Provided data Start Marker
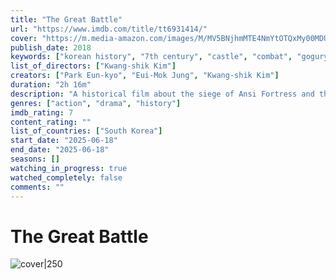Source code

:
 ```yaml
---
title: "The Great Battle"
url: "https://www.imdb.com/title/tt6931414/"
cover: "https://m.media-amazon.com/images/M/MV5BNjhmMTE4NmYtOTQxMy00MDU0LWJkMjgtMWYwNTM5OTJkZGVjXkEyXkFqcGc@._V1_.jpg"
publish_date: 2018
keywords: ["korean history", "7th century", "castle", "combat", "goguryeo"]
list_of_directors: ["Kwang-shik Kim"]
creators: ["Park Eun-kyo", "Eui-Mok Jung", "Kwang-shik Kim"]
duration: "2h 16m"
description: "A historical film about the siege of Ansi Fortress and the epic eighty-eight day battle that Yang Man-chun and his Goguryeo troops fought against 500,000 invading Tang dynasty men to defend it."
genres: ["action", "drama", "history"]
imdb_rating: 7
content_rating: ""
list_of_countries: ["South Korea"]
start_date: "2025-06-18"
end_date: "2025-06-18"
seasons: []
watching_in_progress: true
watched_completely: false
comments: ""
---
```


# The Great Battle

![cover|250](https://m.media-amazon.com/images/M/MV5BNjhmMTE4NmYtOTQxMy00MDU0LWJkMjgtMWYwNTM5OTJkZGVjXkEyXkFqcGc@._V1_.jpg)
Provided data End Marker
## Exercise brief
Return every entry word for word, but drop any pictures.

## Result of this task
Source code

:
 ```yaml
---
title: "The Great Battle"
url: "https://www.imdb.com/title/tt6931414/"
cover: "https://m.media-amazon.com/images/M/MV5BNjhmMTE4NmYtOTQxMy00MDU0LWJkMjgtMWYwNTM5OTJkZGVjXkEyXkFqcGc@._V1_.jpg"
publish_date: 2018
keywords: ["korean history", "7th century", "castle", "combat", "goguryeo"]
list_of_directors: ["Kwang-shik Kim"]
creators: ["Park Eun-kyo", "Eui-Mok Jung", "Kwang-shik Kim"]
duration: "2h 16m"
description: "A historical film about the siege of Ansi Fortress and the epic eighty-eight day battle that Yang Man-chun and his Goguryeo troops fought against 500,000 invading Tang dynasty men to defend it."
genres: ["action", "drama", "history"]
imdb_rating: 7
content_rating: ""
list_of_countries: ["South Korea"]
start_date: "2025-06-18"
end_date: "2025-06-18"
seasons: []
watching_in_progress: true
watched_completely: false
comments: ""
---
```


# The Great Battle

![cover|250](https://m.media-amazon.com/images/M/MV5BNjhmMTE4NmYtOTQxMy00MDU0LWJkMjgtMWYwNTM5OTJkZGVjXkEyXkFqcGc@._V1_.jpg)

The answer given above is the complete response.